■ **Supplied records**:
____

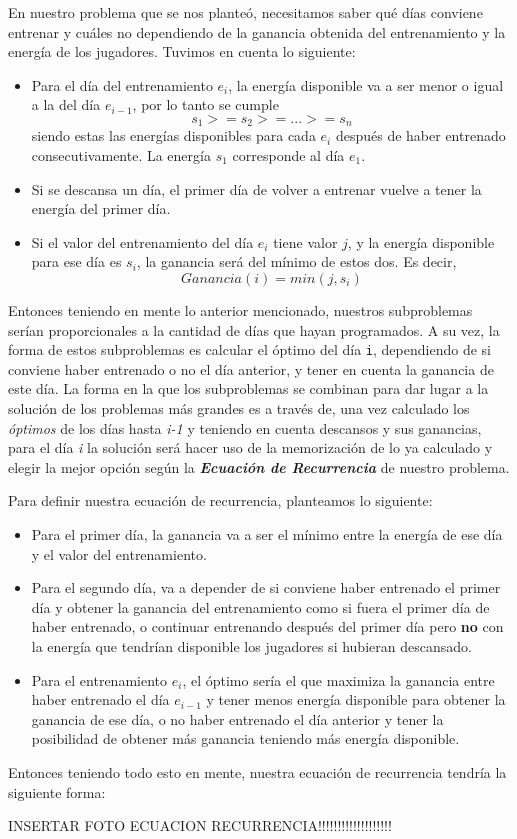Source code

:En nuestro problema que se nos planteó, necesitamos saber qué días conviene entrenar y cuáles no dependiendo de la ganancia obtenida del entrenamiento y la energía de los jugadores. Tuvimos en cuenta lo siguiente:
\begin{itemize}
    \item Para el día del entrenamiento $e_i$, la energía disponible va a ser menor o igual a la del día $e_{i-1}$, por lo tanto se cumple
    \[ s_1 >= s_2 >= ... >= s_n \]
    siendo estas las energías disponibles para cada $e_i$ después de haber entrenado consecutivamente. La energía $s_1$ corresponde al día $e_1$.
    \item Si se descansa un día, el primer día de volver a entrenar vuelve a tener la energía del primer día.
    \item Si el valor del entrenamiento del día $e_i$ tiene valor $j$, y la energía disponible para ese día es $s_i$, la ganancia será del mínimo de estos dos. Es decir,
    \[ Ganancia(i) = min(j, s_i) \]
\end{itemize}
Entonces teniendo en mente lo anterior mencionado, nuestros subproblemas serían proporcionales a la cantidad de días que hayan programados. A su vez, la forma de estos subproblemas es calcular el óptimo del día \texttt{i}, dependiendo de si conviene haber entrenado o no el día anterior, y tener en cuenta la ganancia de este día. La forma en la que los subproblemas se combinan para dar lugar a la solución de los problemas más grandes es a través de, una vez calculado los \textit{óptimos} de los días hasta \textit{i-1} y teniendo en cuenta descansos y sus ganancias, para el día \textit{i} la solución será hacer uso de la memorización de lo ya calculado y elegir la mejor opción según la \textbf{\textit{Ecuación de Recurrencia}} de nuestro problema.

Para definir nuestra ecuación de recurrencia, planteamos lo siguiente:
\begin{itemize}
    \item Para el primer día, la ganancia va a ser el mínimo entre la energía de ese día y el valor del entrenamiento.
    \item Para el segundo día, va a depender de si conviene haber entrenado el primer día y obtener la ganancia del entrenamiento como si fuera el primer día de haber entrenado, o continuar entrenando después del primer día pero \textbf{no} con la energía que tendrían disponible los jugadores si hubieran descansado.
    \item Para el entrenamiento $e_i$, el óptimo sería el que maximiza la ganancia entre haber entrenado el día $e_{i-1}$ y tener menos energía disponible para obtener la ganancia de ese día, o no haber entrenado el día anterior y tener la posibilidad de obtener más ganancia teniendo más energía disponible.
\end{itemize}
Entonces teniendo todo esto en mente, nuestra ecuación de recurrencia tendría la siguiente forma:

INSERTAR FOTO ECUACION RECURRENCIA!!!!!!!!!!!!!!!!!!!

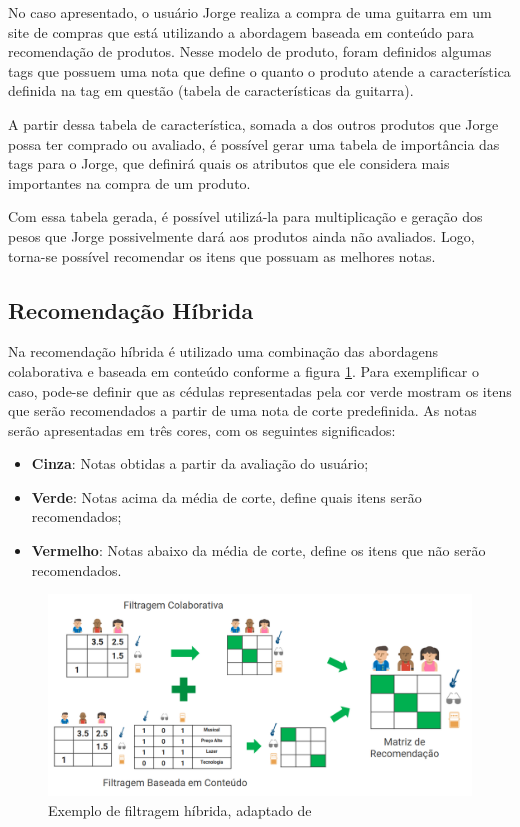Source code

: No caso apresentado, o usuário Jorge realiza a compra de uma guitarra em um site de compras que está utilizando a abordagem baseada em conteúdo para recomendação de produtos. Nesse modelo de produto, foram definidos algumas tags que possuem uma nota que define o quanto o produto atende a característica definida na tag em questão (tabela de características da guitarra).

A partir dessa tabela de característica, somada a dos outros produtos que Jorge possa ter comprado ou avaliado, é possível gerar uma tabela de importância das tags para o Jorge, que definirá quais os atributos que ele considera mais importantes na compra de um produto.

Com essa tabela gerada, é possível utilizá-la para multiplicação e geração dos pesos que Jorge possivelmente dará aos produtos ainda não avaliados. Logo, torna-se possível recomendar os itens que possuam as melhores notas.

\subsection{Recomendação Híbrida}

Na recomendação híbrida é utilizado uma combinação das abordagens colaborativa e baseada em conteúdo conforme a figura \ref{fig:algoritmohibrido}. Para exemplificar o caso, pode-se definir que as cédulas representadas pela cor verde mostram os itens que serão recomendados a partir de uma nota de corte predefinida. As notas serão apresentadas em três cores, com os seguintes significados:

\begin{itemize}
    \item \textbf{Cinza}: Notas obtidas a partir da avaliação do usuário;
    \item \textbf{Verde}: Notas acima da média de corte, define quais itens serão recomendados;
    \item \textbf{Vermelho}: Notas abaixo da média de corte, define os itens que não serão recomendados.
\end{itemize}

\begin{figure}[H]
	\centering
	\includegraphics[width=1\linewidth]{imagens/hibrida.png}
	\caption[Exemplo de filtragem híbrida]{Exemplo de filtragem híbrida, adaptado de \cite{araujo2011apprecommender}}
    \label{fig:algoritmohibrido}
\end{figure}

____

■ **Aim of the task**: Find the string "entrenado" in the records, then copy each line where it occurs.

■ **Exercise answer**:
    siendo estas las energías disponibles para cada $e_i$ después de haber entrenado consecutivamente. La energía $s_1$ corresponde al día $e_1$.
Entonces teniendo en mente lo anterior mencionado, nuestros subproblemas serían proporcionales a la cantidad de días que hayan programados. A su vez, la forma de estos subproblemas es calcular el óptimo del día \texttt{i}, dependiendo de si conviene haber entrenado o no el día anterior, y tener en cuenta la ganancia de este día. La forma en la que los subproblemas se combinan para dar lugar a la solución de los problemas más grandes es a través de, una vez calculado los \textit{óptimos} de los días hasta \textit{i-1} y teniendo en cuenta descansos y sus ganancias, para el día \textit{i} la solución será hacer uso de la memorización de lo ya calculado y elegir la mejor opción según la \textbf{\textit{Ecuación de Recurrencia}} de nuestro problema.
    \item Para el segundo día, va a depender de si conviene haber entrenado el primer día y obtener la ganancia del entrenamiento como si fuera el primer día de haber entrenado, o continuar entrenando después del primer día pero \textbf{no} con la energía que tendrían disponible los jugadores si hubieran descansado.
    \item Para el entrenamiento $e_i$, el óptimo sería el que maximiza la ganancia entre haber entrenado el día $e_{i-1}$ y tener menos energía disponible para obtener la ganancia de ese día, o no haber entrenado el día anterior y tener la posibilidad de obtener más ganancia teniendo más energía disponible.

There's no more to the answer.